We are bound inexorably by our genetics in deterministic fashion. There’s no external reality to which we must adhere, no structures built into the universe, much less any God-directing human activity.
Life instead is determined solely by random events and in-coded purposeless laws. There simply is no overarching mind or guiding spiritual force.
Modernity’s “physical naturalism,” writes Thomas Nagel, assumes that “the ultimate explanation of everything must lie in particle physics, string theory, or whatever purely extensional laws govern the element of which the material world is composed.”
Which leads Nagel to ask, incredulously: “Are our moral intuitions, such as that genocide is wrong, the result of neurochemistry hardwired into us?”
As we’ve said, modernity’s “reductionist project” does seem to suggest that everything is physical, that is, behavioral or neurophysical. Then again, writes Nagel, “Conscious experience, thought, value, and so forth are not illusions, even though they cannot be identified with physical facts.”

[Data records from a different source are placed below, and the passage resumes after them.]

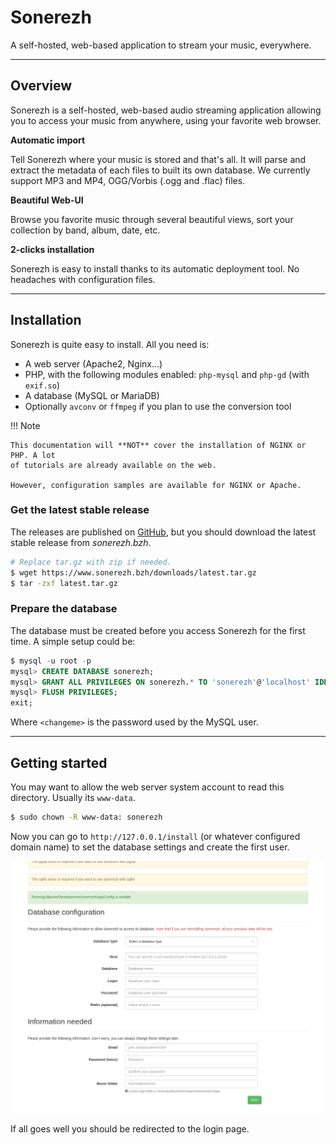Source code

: # Sonerezh

A self-hosted, web-based application to stream your music, everywhere.

---

## Overview

Sonerezh is a self-hosted, web-based audio streaming application allowing you
to access your music from anywhere, using your favorite web browser.

**Automatic import**

Tell Sonerezh where your music is stored and that's all. It will parse and
extract the metadata of each files to built its own database. We currently
support MP3 and MP4, OGG/Vorbis (.ogg and .flac) files.

**Beautiful Web-UI**

Browse you favorite music through several beautiful views, sort your collection
by band, album, date, etc.

**2-clicks installation**

Sonerezh is easy to install thanks to its automatic deployment tool. No
headaches with configuration files.

---

## Installation

Sonerezh is quite easy to install. All you need is:

- A web server (Apache2, Nginx...)
- PHP, with the following modules enabled: ``php-mysql`` and ``php-gd``
  (with ``exif.so``)
- A database (MySQL or MariaDB)
- Optionally ``avconv`` or ``ffmpeg`` if you plan to use the conversion tool

!!! Note

    This documentation will **NOT** cover the installation of NGINX or PHP. A lot
    of tutorials are already available on the web.
    
    However, configuration samples are available for NGINX or Apache.

### Get the latest stable release

The releases are published on [GitHub], but you should download the latest
stable release from _sonerezh.bzh_.

```sh
# Replace tar.gz with zip if needed.
$ wget https://www.sonerezh.bzh/downloads/latest.tar.gz
$ tar -zxf latest.tar.gz
```

### Prepare the database

The database must be created before you access Sonerezh for the first time.
A simple setup could be:

```sql
$ mysql -u root -p
mysql> CREATE DATABASE sonerezh;
mysql> GRANT ALL PRIVILEGES ON sonerezh.* TO 'sonerezh'@'localhost' IDENTIFIED BY '<changeme>';
mysql> FLUSH PRIVILEGES;
exit;
```

Where ``<changeme>`` is the password used by the MySQL user.

---

## Getting started

You may want to allow the web server system account to read this directory.
Usually its ``www-data``.

```sh
$ sudo chown -R www-data: sonerezh
```

Now you can go to ``http://127.0.0.1/install`` (or whatever configured domain
name) to set the database settings and create the first user.

![Screenshot](img/install.png)

If all goes well you should be redirected to the login page.

[GitHub]: (https://github.com/Sonerezh/sonerezh/releases)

Besides, Keller points out, science and religion do not necessarily conflict with one another, as evidenced by many a believing scientist. In fact, Keller says, a majority of scientists today, believe it or not, consider themselves deeply or moderately religious! And the numbers, he says, are growing.
But what about evolution, you ask.
Well, the Roman Catholic Church, not exactly a hotbed of atheistic scientism, has maintained for some time that evolution is not at all incompatible with Church doctrine.
Which leads us to the problem of biblical interpretation. Much modern interpretation, if truth be told, forces Scripture to say things it never intended to say. Take the creation stories in Genesis 1 and 2. Neither was ever meant to be a literal, factual account of a historical event. Rather, they were meant to be stories, or songs, or poetry that express something true about God and human existence.
G.K. Chesterton, in The Everlasting Man, likens this modern error as akin to asking a mechanic to interpret a Shakespearean sonnet. The one best suited to interpret Shakespeare’s poetic metaphors is someone attuned to poetry and metaphor, not, as in our case, by means of modern, rationalistic scientism.
In the end, the Bible is rightly a compendium of history, poetry, song, metaphor, etc. Each must be approached in accordance with their author’s original intent rather than interpreted woodenly, clumsily, or by the often presumptuous biases of a rationalistic, fundamentalist modernity.
And of these modernist biases perhaps the most common assumes humanity today to be vastly more intelligent and discerning than our forebears, those thought hopelessly primitive and naive.
Such a bias ignores something our gospel reading this morning illustrates clearly, that even some of the original disciples doubted even while seeing the risen Christ with their own eyes. Doubts about the supernatural or the miraculous, in other words, are hardly unique to us contemporary folk. They are as old as the hills.
Keller ends his chapter by making an important point regarding miracles, a point entirely lost on the scientific worldview. The purpose of biblical miracles, he says, is to lead us to worship, to awe and wonder, and not to elicit within us mere “cognitive belief.”
Jesus’ miracles are not “mere magic designed to impress and coerce.” Rather, they are the means to “heal the sick, feed the hungry, and raise the dead.”
“We modern people think of miracles as the suspension of the natural order,” Keller explains further, “but Jesus meant them to be a restoration [italics mine] of the natural order.”
The world, in other words, was not created with disease, hunger, and death. So Jesus comes “to redeem [the world] where it is wrong and heal…where it is broken.” Miracles therefore are not intended as scientific “proof” of anything, but as “a wonderful foretaste of what [Christ] is going to do with [his] power.”
“Jesus’ miracles,” Keller concludes, “are not just a challenge to our minds, but a promise to our hearts, that the world we all want is coming.” Amen.